Bu hücumda Trabzonspor'un kullandığı taç atışıyla Galatasaray'ın bu topu kazanıp Zaha üzerinden rakip kaleye attığı arasında sadece 13 saniye var. Galatasaray bu 13 saniye içinde hem topu kaptı, hem de dört pasla birinci bölgeden üçüncü bölgeye geçerek rakip kaleye şut atmış oldu.

İkinci örnek, dakika 12,21. Torreira orta sahada faul atışıyla topu hareketlendirip Nelsson'a oynuyor. Nelsson çizgideki Boey ile pas alışverişi yaptıktan sonra önde kendisinden top isteyen Barış Alper Yılmaz'ı uzun topla kaçırıyor. Topu çizgiye doğru kontrol eden Yılmaz merkezdeki Zaha'yı görüyor (aşağıdaki fotoğraf). Onun yere çaptırarak attığı şut Uğurcan Çakır'ın solundan filelere gidiyor.

Bu golü biraz analiz ettiğimizde görülenler şunlar:

Üçüncü örnek, dakika 59,47. Mehmet Aydın'ın sağdan yaptığı bindirmeyi ikinci bölge başında Davinson Sánchez taç çizgisi üzerinde kestikten sonra Kaan Ayhan'a oynuyor, o da gerideki Torreira'ya. Torreira Mertens'le dikine paslaştıktan sonra rakip iki blok arasında kendini gösteren Demirbay'a dikine bir pas atıyor. Blok kıran bu pas sayesinde Galatasaray 3'e 4 hücuma kalkıyor (aşağıdaki fotoğraf).

Sağdan bindiren Boey'nin de desteklediği bu hücumda Demirbay yaklaşık 30 metre topu sürdükten sonra pasını Zaha'ya veriyor. Zaha önündeki Filip Benkoviç'e rağmen sert ve ters köşeye vuruyor (aşağıdaki fotoğraf).
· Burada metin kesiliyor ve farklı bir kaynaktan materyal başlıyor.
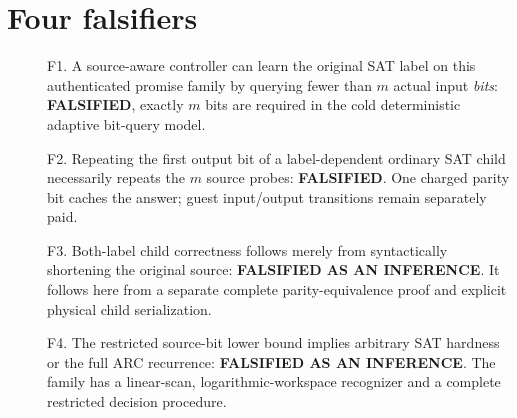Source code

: \documentclass[11pt]{article}
\begin{document}
\section{Four falsifiers}
\begin{description}
\item[] F1. A source-aware controller can learn the original SAT label on this authenticated promise family by querying fewer than $m$ actual input \emph{bits}: \textbf{FALSIFIED}, exactly $m$ bits are required in the cold deterministic adaptive bit-query model.
\item[] F2. Repeating the first output bit of a label-dependent ordinary SAT child necessarily repeats the $m$ source probes: \textbf{FALSIFIED}. One charged parity bit caches the answer; guest input/output transitions remain separately paid.
\item[] F3. Both-label child correctness follows merely from syntactically shortening the original source: \textbf{FALSIFIED AS AN INFERENCE}. It follows here from a separate complete parity-equivalence proof and explicit physical child serialization.
\item[] F4. The restricted source-bit lower bound implies arbitrary SAT hardness or the full ARC recurrence: \textbf{FALSIFIED AS AN INFERENCE}. The family has a linear-scan, logarithmic-workspace recognizer and a complete restricted decision procedure.
\end{description}
\end{document}
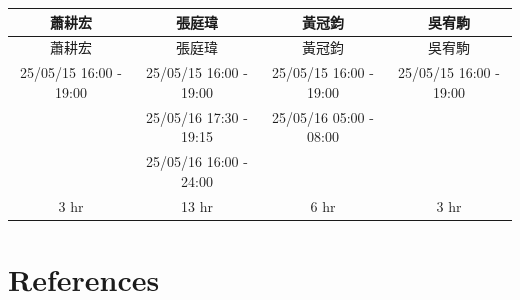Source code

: \documentclass[12pt]{article}
\begin{document}
    \begin{CJK*}{UTF8}{bsmi}
        \begin{longtable}{c|c|c|c|}
            \hline
            蕭耕宏                    & 張庭瑋                    & 黃冠鈞                    & 吳宥駒                    \\
            \hline
            \endfirsthead
            \hline
            蕭耕宏                    & 張庭瑋                    & 黃冠鈞                    & 吳宥駒                    \\
            \hline
            \endhead
            \hline
            25/05/15 16:00 - 19:00 & 25/05/15 16:00 - 19:00 & 25/05/15 16:00 - 19:00 & 25/05/15 16:00 - 19:00 \\
            \hline
            & 25/05/16 17:30 - 19:15 & 25/05/16 05:00 - 08:00 &                        \\
            \hline
            & 25/05/16 16:00 - 24:00 &                        &                        \\
            \hline
            3 hr                   & 13 hr                  & 6 hr                   & 3 hr                   \\
            \hline
        \end{longtable}
    \end{CJK*}



    \section*{References}

    \printbibliography[heading=none]
\end{document}

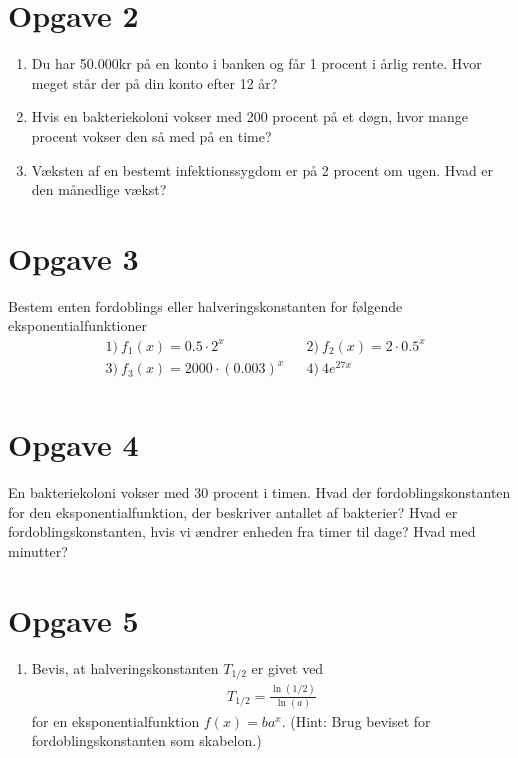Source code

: \documentclass[12pt]{article}
\begin{document}
\section*{Opgave 2}
\begin{enumerate}[label=\roman*)]
\item Du har 50.000kr på en konto i banken og får 1 procent i årlig rente. Hvor meget står der på din konto efter 12 år?
\item Hvis en bakteriekoloni vokser med 200 procent på et døgn, hvor mange procent vokser den så med på en time?
\item Væksten af en bestemt infektionssygdom er på 2 procent om ugen. Hvad er den månedlige vækst?
\end{enumerate}
\section*{Opgave 3}
Bestem enten fordoblings eller halveringskonstanten for følgende eksponentialfunktioner
\begin{align*}
&1) \ f_1(x) = 0.5\cdot 2^x   &&2) \ f_2(x)=2\cdot 0.5^x  \\
&3) \ f_3(x) = 2000\cdot(0.003)^x  &&4) \ 4e^{27x}  \\
\end{align*}
\section*{Opgave 4}
En bakteriekoloni vokser med $30$ procent i timen. Hvad der fordoblingskonstanten for den eksponentialfunktion, der beskriver antallet af bakterier? Hvad er fordoblingskonstanten, hvis vi ændrer enheden fra timer til dage? Hvad med minutter?

\section*{Opgave 5}
\begin{enumerate}[label=\roman*)]
\item Bevis, at halveringskonstanten $T_{1/2}$ er givet ved 
\begin{align*}
T_{1/2} = \frac{\ln(1/2)}{\ln(a)}
\end{align*}
for en eksponentialfunktion $f(x) = ba^x$. (Hint: Brug beviset for fordoblingskonstanten som skabelon.)
\end{enumerate}
\end{document}
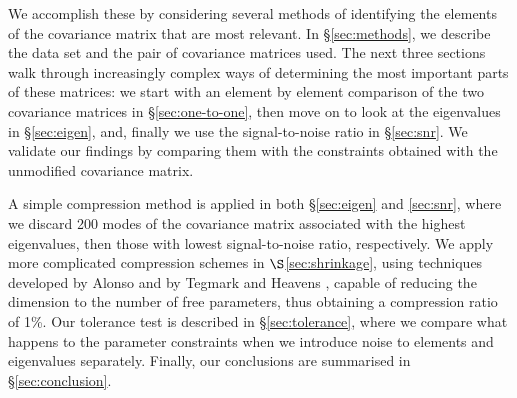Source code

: \documentclass[twocolumn]{\docclass}
\newcommand{\rsec}[1]{\S\ref{sec:#1}}
\begin{document}
	We accomplish these by considering several methods of identifying the elements of the covariance matrix that are most relevant. %
	In \rsec{methods}, we describe the data set and the pair of covariance matrices used. The next three sections walk through increasingly complex ways of determining the most important parts of these matrices: we start with an element by element comparison of  the two covariance matrices in \rsec{one-to-one}, then move on to look at the eigenvalues in \rsec{eigen}, and, finally we use the signal-to-noise ratio in \rsec{snr}. We validate our findings by comparing them with the constraints obtained with the unmodified covariance matrix. %
	
	A simple compression method is applied in both \rsec{eigen} and \ref{sec:snr}, where we discard 200 modes of the covariance matrix associated with the highest eigenvalues, then those with lowest signal-to-noise ratio, respectively. We apply more complicated compression schemes in  $\S$\ref{sec:shrinkage}, using techniques developed by Alonso \citep{Alonso:2017hhj} and by Tegmark and Heavens \citep{Tegmark:1997maa}, capable of reducing the dimension to the number of free parameters, thus obtaining  a compression ratio of 1\%. Our tolerance test is described in \rsec{tolerance}, where we compare what happens to the parameter constraints when we introduce noise to elements and eigenvalues separately. Finally, our conclusions are summarised in \rsec{conclusion}.
	
	
\end{document}
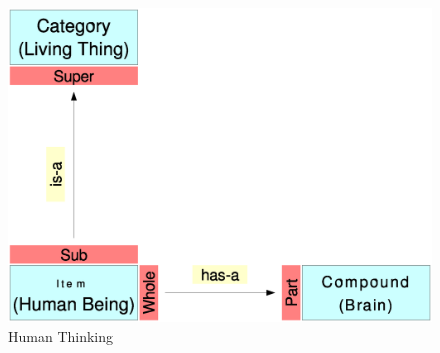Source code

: \begin{figure}[ht]
    \begin{center}
        \includegraphics[scale=0.3]{vector/human_thinking.eps}
        \caption{Human Thinking}
        \label{human_thinking_figure}
    \end{center}
\end{figure}






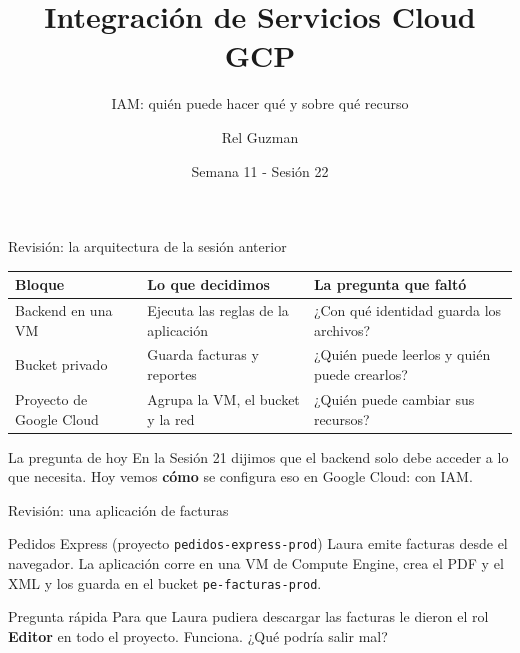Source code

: \documentclass[aspectratio=169,10pt,c]{beamer}
\title{Integración de Servicios Cloud GCP}
\subtitle{IAM: quién puede hacer qué y sobre qué recurso}
\date{Semana 11 - Sesión 22}
\author{Rel Guzman}
\begin{document}
{\maketitle}

\begin{frame}{Revisión: la arquitectura de la sesión anterior}
\renewcommand{\arraystretch}{1.28}
\centering\small
\begin{tabular}{@{}p{3.0cm}p{4.9cm}p{5.1cm}@{}}
\toprule
\textbf{Bloque} & \textbf{Lo que decidimos} & \textbf{La pregunta que faltó}\\
\midrule
Backend en una VM & Ejecuta las reglas de la aplicación & ¿Con qué identidad guarda los archivos?\\
Bucket privado & Guarda facturas y reportes & ¿Quién puede leerlos y quién puede crearlos?\\
Proyecto de Google Cloud & Agrupa la VM, el bucket y la red & ¿Quién puede cambiar sus recursos?\\
\bottomrule
\end{tabular}
\par\vspace{3mm}
\begin{alertblock}{La pregunta de hoy}
\small En la Sesión 21 dijimos que el backend solo debe acceder a lo que necesita. Hoy vemos \textbf{cómo} se configura eso en Google Cloud: con IAM.
\end{alertblock}
\end{frame}

\begin{frame}{Revisión: una aplicación de facturas}
\begin{block}{Pedidos Express (proyecto \texttt{pedidos-express-prod})}
\small Laura emite facturas desde el navegador. La aplicación corre en una VM de Compute Engine, crea el PDF y el XML y los guarda en el bucket \texttt{pe-facturas-prod}.
\end{block}
\begin{center}
\end{center}
\begin{alertblock}{Pregunta rápida}
\small Para que Laura pudiera descargar las facturas le dieron el rol \textbf{Editor} en todo el proyecto. Funciona. ¿Qué podría salir mal?
\end{alertblock}
\end{frame}
\end{document}
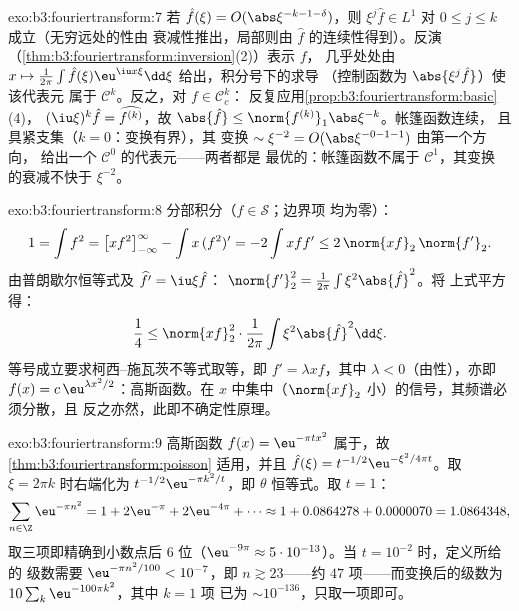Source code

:\begin{solution}{exo:b3:fouriertransform:7}
若 $\hat f(\xi) = O(\abs\xi^{-k-1-\delta})$，则 $\xi^j\hat f
\in L^1$ 对 $0 \leq j \leq k$ 成立（无穷远处的性由
衰减性推出，局部则由 $\hat f$ 的连续性得到）。反演
（\cref{thm:b3:fouriertransform:inversion}(2)）表示 $f$，
几乎处处由 $x \mapsto \frac1{2\pi}\int\hat f(\xi)\eu^{\iu
x\xi}\dd\xi$ 给出，积分号下的求导
（控制函数为 $\abs{\xi^j\hat f}$）使该代表元
属于 $\mathcal C^k$。反之，对 $f \in \mathcal C_c^k$：
反复应用\cref{prop:b3:fouriertransform:basic}(4)，
$(\iu\xi)^k\hat f = \widehat{f^{(k)}}$，故 $\abs{\hat f} \leq
\norm{f^{(k)}}_1\abs\xi^{-k}$。帐篷函数连续，
且具紧支集（$k = 0$：变换有界），其
变换 $\sim \xi^{-2} = O(\abs\xi^{-0-1-1})$ 由第一个方向，
给出一个 $\mathcal C^0$ 的代表元——两者都是
最优的：帐篷函数不属于 $\mathcal C^1$，其变换
的衰减不快于 $\xi^{-2}$。
\end{solution}

\begin{solution}{exo:b3:fouriertransform:8}
分部积分（$f \in \mathcal S$；边界项
均为零）：
\[
1 = \int f^2 = \bigl[xf^2\bigr]_{-\infty}^{\infty} - \int
x\,(f^2)' = -2\int xff' \leq 2\,\norm{xf}_2\,\norm{f'}_2 .
\]
由普朗歇尔恒等式及 $\widehat{f'} = \iu\xi\hat f$：
$\norm{f'}_2^2 = \frac1{2\pi}\int\xi^2\abs{\hat f}^2$。将
上式平方得：
\[
\frac14 \leq \norm{xf}_2^2\cdot\frac1{2\pi}
\int\xi^2\abs{\hat f}^2\dd\xi .
\]
等号成立要求柯西–施瓦茨不等式取等，即 $f' =
\lambda xf$，其中 $\lambda < 0$（由性），亦即 $f(x) =
c\,\eu^{\lambda x^2/2}$：高斯函数。在
$x$ 中集中（$\norm{xf}_2$ 小）的信号，其频谱必须分散，且
反之亦然，此即不确定性原理。
\end{solution}

\begin{solution}{exo:b3:fouriertransform:9}
高斯函数 $f(x) = \eu^{-\pi tx^2}$ 属于，故
\cref{thm:b3:fouriertransform:poisson} 适用，并且
$\hat f(\xi) = t^{-1/2}\eu^{-\xi^2/4\pi t}$。取 $\xi = 2\pi
k$ 时右端化为 $t^{-1/2}\eu^{-\pi k^2/t}$，即
$\theta$ 恒等式。取 $t = 1$：
\[
\sum_{n\in\Z}\eu^{-\pi n^2} = 1 + 2\eu^{-\pi} + 2\eu^{-4\pi} +
\cdots \approx 1 + 0.0864278 + 0.0000070 = 1.0864348,
\]
取三项即精确到小数点后 $6$ 位（$\eu^{-9\pi}
\approx 5\cdot10^{-13}$）。当 $t = 10^{-2}$ 时，定义所给的
级数需要 $\eu^{-\pi n^2/100} < 10^{-7}$，即 $n \gtrsim
23$——约 $47$ 项——而变换后的级数为
$10\sum_k\eu^{-100\pi k^2}$，其中 $k = 1$ 项
已为 $\sim 10^{-136}$，只取一项即可。
\end{solution}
Bu golde Trabzonspor stoperi Benkoviç geriye doğru kaçarak hem Galatasaraylı Zaha'nın ofsaytta kalmamasını sağlıyor, hem de Zaha'ya sızabileceği bir koridor açmış oluyor. Avcı bu golden hemen sonra Benkoviç'i oyundan alarak bu pozisyona orta saha futbolcusu Batista Mendy'yi sürdü. Ancak bu değişim Galatasaray'ın üç gol daha atmasını önleyemedi.

Son örnek, dakika 63,42. Demirbay orta sahada Anastasios Bakasetas'a müdahale ederek topun Mertens'e gelmesini sağlıyor (aşağıdaki fotoğraf). Böylece 5'e 4 Galatasaray hücumu başlıyor.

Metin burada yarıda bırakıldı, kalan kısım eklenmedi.